Co za rok!

Od lat o tej porze roku miałam już pełen słoik suszonych grzybów. Delektowaliśmy się też wielokrotnie obiadami z tym wspaniałym dodatkiem. W tym roku ledwie kilka suchych grzybków tkwi na dnie słoja. Nie było też jagód leśnych, które staram się, bez większego powodzenia,zastępować amerykańską borówką. Wiśnie przemknęły przez rynek i kosztowały słono, morele mamy tylko zagraniczne.

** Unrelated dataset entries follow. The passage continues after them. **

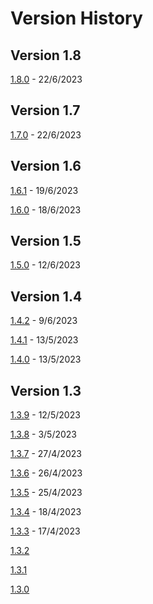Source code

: # Version History

## Version 1.8

[1.8.0](1-8-0.md) - 22/6/2023

## Version 1.7

[1.7.0](1-7-0.md) - 22/6/2023

## Version 1.6

[1.6.1](1-6-1.md) - 19/6/2023

[1.6.0](1-6-0.md) - 18/6/2023

## Version 1.5

[1.5.0](1-5-0.md) - 12/6/2023

## Version 1.4

[1.4.2](1-4-2.md) - 9/6/2023

[1.4.1](1-4-1.md) - 13/5/2023

[1.4.0](1-4-0.md) - 13/5/2023

## Version 1.3

[1.3.9](1-3-9.md) - 12/5/2023

[1.3.8](1-3-8.md) - 3/5/2023

[1.3.7](1-3-7.md) - 27/4/2023

[1.3.6](1-3-6.md) - 26/4/2023

[1.3.5](1-3-5.md) - 25/4/2023

[1.3.4](1-3-4.md) - 18/4/2023

[1.3.3](1-3-3.md) - 17/4/2023

[1.3.2](1-3-2.md)

[1.3.1](1-3-1.md)

[1.3.0](1-3-0.md)
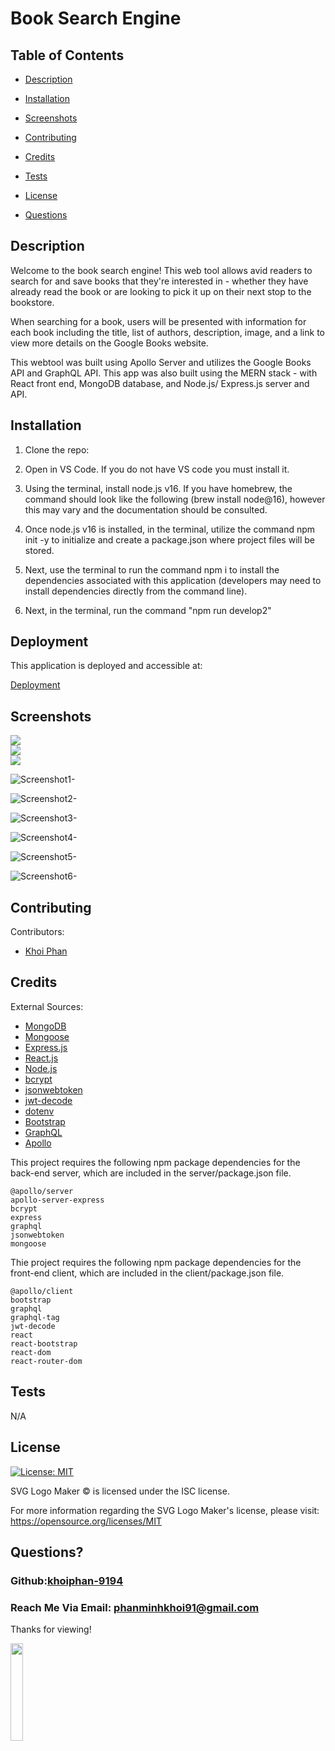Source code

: # Book Search Engine


## Table of Contents

 * [Description](#description)

 * [Installation](#installation)

 * [Screenshots](#screenshots)

 * [Contributing](#contributing)

 * [Credits](#credits)

 * [Tests](#tests)

 * [License](#license)

 * [Questions](#questions)

## Description

Welcome to the book search engine! This web tool allows avid readers to search for and save books that they're interested in - whether they have already read the book or are looking to pick it up on their next stop to the bookstore.

When searching for a book, users will be presented with information for each book including the title, list of authors, description, image, and a link to view more details on the Google Books website.

This webtool was built using Apollo Server and utilizes the Google Books API and GraphQL API. This app was also built using the MERN stack - with React front end, MongoDB database, and Node.js/ Express.js server and API.

## Installation

1. Clone the repo:

2. Open in VS Code. If you do not have VS code you must install it.

3. Using the terminal, install node.js v16. If you have homebrew, the command should look like the following (brew install node@16), however this may vary and the documentation should be consulted.

4. Once node.js v16 is installed, in the terminal, utilize the command npm init -y to initialize and create a package.json where project files will be stored.

5. Next, use the terminal to run the command npm i to install the dependencies associated with this application (developers may need to install dependencies directly from the command line).

6. Next, in the terminal, run the command "npm run develop2"


## Deployment

This application is deployed and accessible at:

[Deployment](https://mern-book-search-w0gy.onrender.com)

## Screenshots
<img src="/assets/demo1.gif"><br>
<img src="/assets/demo1.gif"><br>
<img src="/assets/demo1.gif"><br>

![Screenshot1-](./assets/opening-page.jpg)

![Screenshot2-](./assets/sign-up.jpg)

![Screenshot3-](./assets/logged-in1.jpg)

![Screenshot4-](./assets/logged-in2.jpg)

![Screenshot5-](./assets/logged-in3.jpg)

![Screenshot6-](./assets/deleted-book.jpg)



## Contributing

Contributors: <br />

- [Khoi Phan](https://github.com/khoiphan-9194)

## Credits

External Sources: <br />
- [MongoDB](https://www.mongodb.com/) <br />
- [Mongoose](https://www.npmjs.com/package/mongoose) <br />
- [Express.js](https://www.npmjs.com/package/express) <br />
- [React.js](https://react.dev/) <br />
- [Node.js](https://nodejs.org/en) <br />
- [bcrypt](https://www.npmjs.com/package/bcrypt) <br />
- [jsonwebtoken](https://www.npmjs.com/package/jsonwebtoken) <br />
- [jwt-decode](https://www.npmjs.com/package/jwt-decode) <br />
- [dotenv](https://www.npmjs.com/package/dotenv) <br />
- [Bootstrap](https://getbootstrap.com/) <br />
- [GraphQL](https://graphql.org/) <br />
- [Apollo](https://www.apollographql.com/) <br />


This project requires the following npm package dependencies for the back-end server, which are included in the server/package.json file.

    @apollo/server
    apollo-server-express
    bcrypt
    express
    graphql
    jsonwebtoken
    mongoose

Thie project requires the following npm package dependencies for the front-end client, which are included in the client/package.json file.

    @apollo/client
    bootstrap
    graphql
    graphql-tag
    jwt-decode
    react
    react-bootstrap
    react-dom
    react-router-dom


## Tests

N/A

## License
[![License: MIT](https://img.shields.io/badge/license-MIT-red)](https://opensource.org/licenses/MIT)

SVG Logo Maker © is licensed under the ISC license.  

For more information regarding the SVG Logo Maker's license, please visit: 
https://opensource.org/licenses/MIT

## Questions?
  
### Github:[khoiphan-9194](https://github.com/khoiphan-9194)
  
### Reach Me Via Email: phanminhkhoi91@gmail.com

Thanks for viewing!

<img src="https://raw.githubusercontent.com/its-jefe/image-hosting/main/goal-pole.png" width="20%">
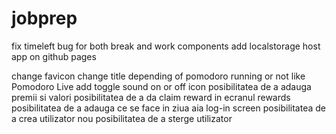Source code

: # jobprep

fix timeleft bug for both break and work components
add localstorage
host app on github pages

change favicon
change title depending of pomodoro running or not like Pomodoro Live
add toggle sound on or off icon
posibilitatea de a adauga premii si valori
posibilitatea de a da claim reward in ecranul rewards
posibilitatea de a adauga ce se face in ziua aia
log-in screen
posibilitatea de a crea utilizator nou
posibilitatea de a sterge utilizator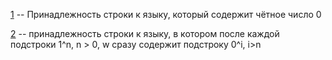 [1](1.py) -- Принадлежность строки к языку, который содержит чётное число 0

[2](2.py) -- принадлежность строки к языку, в котором после каждой подстроки 1^n, n > 0, w сразу содержит подстроку 0^i, i>n

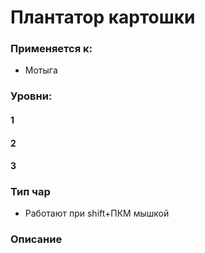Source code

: # Плантатор картошки

### Применяется к:

* Мотыга

### Уровни:

#### 1

#### 2

#### 3

### Тип чар

* Работают при shift+ПКМ мышкой

### Описание&#x20;
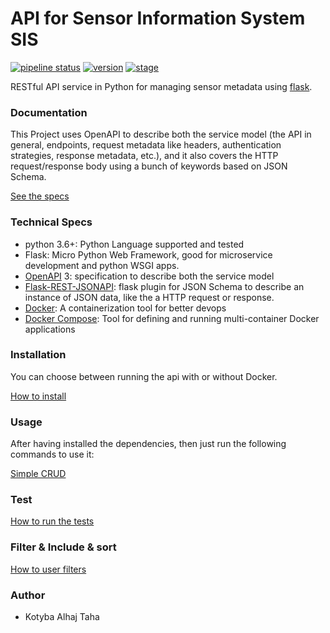 # API for Sensor Information System SIS 

[![pipeline status](https://git.ufz.de/rdm-software/svm/backend/badges/master/pipeline.svg)](https://git.ufz.de/rdm-software/svm/backend/commits/master)
[![version](https://img.shields.io/badge/version-v1.0-lightgrey.svg)](./README.md) [![stage](https://img.shields.io/badge/stage-deployment-blue.svg)](#)

RESTful API service in Python for managing sensor metadata using [flask](https://flask.palletsprojects.com/en/1.1.x/).

### Documentation

This Project uses OpenAPI to describe both the service model (the API in general, endpoints, request 
metadata like headers, authentication strategies, response metadata, etc.),
and it also covers the HTTP request/response body using a bunch of keywords
based on JSON Schema. 

[See the specs ](app/openapi/openapi.yaml)


### Technical Specs

- python 3.6+: Python Language supported and tested
- Flask: Micro Python Web Framework, good for microservice development and python WSGI apps.
- [OpenAPI](https://swagger.io/specification/) 3: specification to describe both the service model
- [Flask-REST-JSONAPI](https://flask-rest-jsonapi.readthedocs.io/en/latest/index.html): 
flask plugin for JSON Schema to describe an instance of JSON data, like the a HTTP request
 or response.
- [Docker](https://docs.docker.com/get-started/overview/): A containerization tool for better devops
- [Docker Compose](https://docs.docker.com/compose/): Tool for defining and running multi-container Docker applications


### Installation

You can choose between running the api with or without Docker.

[How to install](./docs/installation.md)



### Usage

After having installed the dependencies, then just run the following commands to use it:

[Simple CRUD](docs/usage.md)

### Test

[How to run the tests](docs/test.md)

### Filter & Include & sort

[How to user filters](docs/filtering.md)



### Author

- Kotyba Alhaj Taha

Na szczęście sporo jest warzyw. Widać w mniejszym stopniu przeszkadzają im kaprysy pogody. I właściwie mieszkańcy miast nie odczuwają tych wahań koniunktury dla niektórych owoców, bo stoiska owocowo warzywne są u nas niezwykle bogate, choćby w importowane specjały.

Z przyjemnością konstatuję, że warzywniaki dorównują zagranicznym, które bywały powodem mojej zazdrości. No więc pora na gotowanie warzywne, bez tych nudnych mięs. Jednym z moich ulubionych dań warzywnych są pieczone różności i bywają na moim stole często. Zaletą ich jest to, że nie trzeba zjeść na jeden posiłek, że przechowane do następnego dnia są także doskonałe. Wypróbowuję także inne przepisy na dania z warzyw i to te najprostsze. Na przykład wśród swoich karteczek znalazłam zapisany przepis na zupę, którą pewnie kiedyś gotowałam, ale teraz odkryłam na nowo. Podaję proporcje na 1 osobę, może tylko z niewielką dolewką:

2 spore ziemniaki, posiekana bardzo drobno mała szalotka, szklanka rosołu wołowego z kostki lub domowego, pół zielonego ogórka (może być cały ogórek tzw. kwaszeniak), łyżeczka masła, 2 łyżki gotowego twarożku z ziołami prowansalskimi, szczypta suszonych ziół prowansalskich, kopiasta łyżka śmietany kremówki

Jako dodatek- kromka podpieczonego chleba tostowego

W garnku rozpuszczamy masło, dodajemy posiekaną cebulę i pokrojone w drobną kostkę ziemniaki, smażymy, aby cebula się zeszkliła. Dolewamy rosół i gotujemy 15 minut. W tym czasie ogórek obrany i pozbawiony gniazd nasiennych kroimy w kostkę, dodajemy do zupy i gotujemy jeszcze 5 minut, po czym dodajemy twarożek i do smaku zioła prowansalskie. Podaje się ze śmietaną kapniętą na wierzch. No i co, czy taka zupa nie wystarczy na solidny lunch lub kolację?